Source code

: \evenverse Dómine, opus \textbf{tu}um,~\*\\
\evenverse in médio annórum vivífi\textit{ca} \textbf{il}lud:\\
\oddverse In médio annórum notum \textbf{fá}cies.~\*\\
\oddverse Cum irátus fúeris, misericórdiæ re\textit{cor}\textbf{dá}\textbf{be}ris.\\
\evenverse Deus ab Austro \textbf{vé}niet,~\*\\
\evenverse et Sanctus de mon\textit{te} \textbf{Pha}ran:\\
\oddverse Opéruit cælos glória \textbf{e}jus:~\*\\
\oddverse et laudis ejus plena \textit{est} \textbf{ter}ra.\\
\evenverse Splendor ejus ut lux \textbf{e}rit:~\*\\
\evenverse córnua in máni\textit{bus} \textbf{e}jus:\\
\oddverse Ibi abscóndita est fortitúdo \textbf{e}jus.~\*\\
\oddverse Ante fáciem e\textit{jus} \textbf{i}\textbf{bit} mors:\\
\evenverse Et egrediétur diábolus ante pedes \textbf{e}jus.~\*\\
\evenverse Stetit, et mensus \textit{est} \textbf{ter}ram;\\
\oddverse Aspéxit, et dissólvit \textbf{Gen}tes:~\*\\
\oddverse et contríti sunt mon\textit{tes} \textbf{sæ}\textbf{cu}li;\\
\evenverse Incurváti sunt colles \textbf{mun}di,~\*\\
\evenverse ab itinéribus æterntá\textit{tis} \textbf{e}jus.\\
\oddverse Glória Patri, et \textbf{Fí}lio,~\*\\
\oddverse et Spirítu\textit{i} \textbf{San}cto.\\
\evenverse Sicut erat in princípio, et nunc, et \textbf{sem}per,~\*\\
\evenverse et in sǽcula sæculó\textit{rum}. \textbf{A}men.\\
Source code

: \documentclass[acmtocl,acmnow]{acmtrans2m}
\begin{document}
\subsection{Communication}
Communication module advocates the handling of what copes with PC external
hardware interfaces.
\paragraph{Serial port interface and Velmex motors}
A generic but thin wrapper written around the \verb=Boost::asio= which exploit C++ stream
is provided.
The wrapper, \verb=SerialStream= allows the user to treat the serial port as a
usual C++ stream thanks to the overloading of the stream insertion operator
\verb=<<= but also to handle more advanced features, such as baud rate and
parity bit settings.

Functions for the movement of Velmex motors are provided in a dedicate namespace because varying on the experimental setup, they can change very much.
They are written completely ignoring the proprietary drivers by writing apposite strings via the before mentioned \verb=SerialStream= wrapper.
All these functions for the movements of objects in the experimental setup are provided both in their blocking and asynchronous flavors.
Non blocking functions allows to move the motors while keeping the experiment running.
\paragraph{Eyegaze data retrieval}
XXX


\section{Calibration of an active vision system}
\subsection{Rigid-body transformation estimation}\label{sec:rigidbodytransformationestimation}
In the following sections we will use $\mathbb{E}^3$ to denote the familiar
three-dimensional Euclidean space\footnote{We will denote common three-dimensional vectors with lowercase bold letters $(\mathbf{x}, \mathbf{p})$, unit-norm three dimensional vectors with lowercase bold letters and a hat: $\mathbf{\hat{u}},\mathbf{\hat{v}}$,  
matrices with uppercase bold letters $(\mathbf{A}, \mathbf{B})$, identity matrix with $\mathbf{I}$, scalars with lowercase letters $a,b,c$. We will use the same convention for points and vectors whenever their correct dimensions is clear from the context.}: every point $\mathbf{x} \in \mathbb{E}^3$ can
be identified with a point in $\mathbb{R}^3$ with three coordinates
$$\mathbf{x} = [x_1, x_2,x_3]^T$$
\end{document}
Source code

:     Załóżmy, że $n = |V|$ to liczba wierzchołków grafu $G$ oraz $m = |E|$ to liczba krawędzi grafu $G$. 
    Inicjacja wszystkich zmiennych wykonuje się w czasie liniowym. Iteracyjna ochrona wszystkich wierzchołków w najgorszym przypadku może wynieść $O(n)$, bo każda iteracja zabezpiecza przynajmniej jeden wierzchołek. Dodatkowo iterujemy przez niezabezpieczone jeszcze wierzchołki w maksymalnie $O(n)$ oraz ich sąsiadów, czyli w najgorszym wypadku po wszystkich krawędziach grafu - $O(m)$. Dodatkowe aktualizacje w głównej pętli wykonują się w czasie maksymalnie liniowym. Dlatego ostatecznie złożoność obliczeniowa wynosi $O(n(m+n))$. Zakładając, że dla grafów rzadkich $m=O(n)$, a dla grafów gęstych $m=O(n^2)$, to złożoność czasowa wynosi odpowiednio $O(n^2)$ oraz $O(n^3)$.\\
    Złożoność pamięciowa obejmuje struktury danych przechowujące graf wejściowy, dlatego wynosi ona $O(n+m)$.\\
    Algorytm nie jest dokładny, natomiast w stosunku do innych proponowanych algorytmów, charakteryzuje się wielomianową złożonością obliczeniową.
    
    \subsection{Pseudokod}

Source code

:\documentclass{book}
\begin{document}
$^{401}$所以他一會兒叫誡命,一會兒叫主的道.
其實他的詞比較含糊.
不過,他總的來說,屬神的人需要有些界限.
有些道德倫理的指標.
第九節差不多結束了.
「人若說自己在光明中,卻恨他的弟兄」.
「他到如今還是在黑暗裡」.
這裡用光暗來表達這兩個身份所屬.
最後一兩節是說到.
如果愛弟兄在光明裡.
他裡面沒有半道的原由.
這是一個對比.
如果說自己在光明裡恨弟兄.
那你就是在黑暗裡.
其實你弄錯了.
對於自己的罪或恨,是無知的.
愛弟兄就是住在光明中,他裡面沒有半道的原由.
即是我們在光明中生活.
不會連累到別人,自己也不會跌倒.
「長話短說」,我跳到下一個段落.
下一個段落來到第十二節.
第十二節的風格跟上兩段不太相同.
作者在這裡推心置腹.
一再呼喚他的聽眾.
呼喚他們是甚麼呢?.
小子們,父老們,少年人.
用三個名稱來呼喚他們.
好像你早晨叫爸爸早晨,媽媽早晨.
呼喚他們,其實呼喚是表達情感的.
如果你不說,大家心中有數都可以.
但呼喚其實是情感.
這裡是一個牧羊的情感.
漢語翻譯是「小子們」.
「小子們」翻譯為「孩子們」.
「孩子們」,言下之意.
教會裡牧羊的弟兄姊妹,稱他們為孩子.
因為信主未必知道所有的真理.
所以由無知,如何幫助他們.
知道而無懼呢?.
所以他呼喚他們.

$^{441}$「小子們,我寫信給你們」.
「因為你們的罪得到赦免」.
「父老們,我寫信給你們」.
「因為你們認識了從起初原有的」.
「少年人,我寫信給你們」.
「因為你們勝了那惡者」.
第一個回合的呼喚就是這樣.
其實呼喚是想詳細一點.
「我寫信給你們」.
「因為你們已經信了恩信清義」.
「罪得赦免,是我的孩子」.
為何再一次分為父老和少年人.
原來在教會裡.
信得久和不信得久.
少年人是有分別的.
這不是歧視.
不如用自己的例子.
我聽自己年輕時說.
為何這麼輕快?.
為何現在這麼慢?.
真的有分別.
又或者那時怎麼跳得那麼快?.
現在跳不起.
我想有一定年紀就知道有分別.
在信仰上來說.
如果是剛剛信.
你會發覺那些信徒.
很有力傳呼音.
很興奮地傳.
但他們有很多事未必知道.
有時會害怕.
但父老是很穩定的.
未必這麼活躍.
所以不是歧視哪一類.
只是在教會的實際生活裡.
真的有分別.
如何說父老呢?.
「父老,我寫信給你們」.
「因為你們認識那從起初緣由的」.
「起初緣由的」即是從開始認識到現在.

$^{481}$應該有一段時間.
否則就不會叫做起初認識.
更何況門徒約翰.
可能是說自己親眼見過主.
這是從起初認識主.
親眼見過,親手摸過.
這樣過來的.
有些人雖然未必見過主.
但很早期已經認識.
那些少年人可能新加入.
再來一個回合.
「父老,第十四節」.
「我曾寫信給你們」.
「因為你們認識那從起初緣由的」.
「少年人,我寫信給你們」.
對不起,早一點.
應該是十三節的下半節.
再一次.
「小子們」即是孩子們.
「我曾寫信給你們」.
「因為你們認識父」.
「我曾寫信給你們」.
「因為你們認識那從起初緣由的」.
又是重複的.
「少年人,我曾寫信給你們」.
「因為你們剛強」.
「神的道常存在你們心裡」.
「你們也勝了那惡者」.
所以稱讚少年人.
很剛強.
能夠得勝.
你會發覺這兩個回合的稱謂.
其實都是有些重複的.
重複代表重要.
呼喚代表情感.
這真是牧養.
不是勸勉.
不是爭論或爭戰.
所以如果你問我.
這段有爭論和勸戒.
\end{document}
★ ★ ★ ★ ★ ★ ★
> Task details
The required output is the entries from their opening line through the line holding "hardware interfaces.", repeated exactly, with both end lines kept.

> Output
Source code

: \evenverse Dómine, opus \textbf{tu}um,~\*\\
\evenverse in médio annórum vivífi\textit{ca} \textbf{il}lud:\\
\oddverse In médio annórum notum \textbf{fá}cies.~\*\\
\oddverse Cum irátus fúeris, misericórdiæ re\textit{cor}\textbf{dá}\textbf{be}ris.\\
\evenverse Deus ab Austro \textbf{vé}niet,~\*\\
\evenverse et Sanctus de mon\textit{te} \textbf{Pha}ran:\\
\oddverse Opéruit cælos glória \textbf{e}jus:~\*\\
\oddverse et laudis ejus plena \textit{est} \textbf{ter}ra.\\
\evenverse Splendor ejus ut lux \textbf{e}rit:~\*\\
\evenverse córnua in máni\textit{bus} \textbf{e}jus:\\
\oddverse Ibi abscóndita est fortitúdo \textbf{e}jus.~\*\\
\oddverse Ante fáciem e\textit{jus} \textbf{i}\textbf{bit} mors:\\
\evenverse Et egrediétur diábolus ante pedes \textbf{e}jus.~\*\\
\evenverse Stetit, et mensus \textit{est} \textbf{ter}ram;\\
\oddverse Aspéxit, et dissólvit \textbf{Gen}tes:~\*\\
\oddverse et contríti sunt mon\textit{tes} \textbf{sæ}\textbf{cu}li;\\
\evenverse Incurváti sunt colles \textbf{mun}di,~\*\\
\evenverse ab itinéribus æterntá\textit{tis} \textbf{e}jus.\\
\oddverse Glória Patri, et \textbf{Fí}lio,~\*\\
\oddverse et Spirítu\textit{i} \textbf{San}cto.\\
\evenverse Sicut erat in princípio, et nunc, et \textbf{sem}per,~\*\\
\evenverse et in sǽcula sæculó\textit{rum}. \textbf{A}men.\\
Source code

: \documentclass[acmtocl,acmnow]{acmtrans2m}
\begin{document}
\subsection{Communication}
Communication module advocates the handling of what copes with PC external
hardware interfaces.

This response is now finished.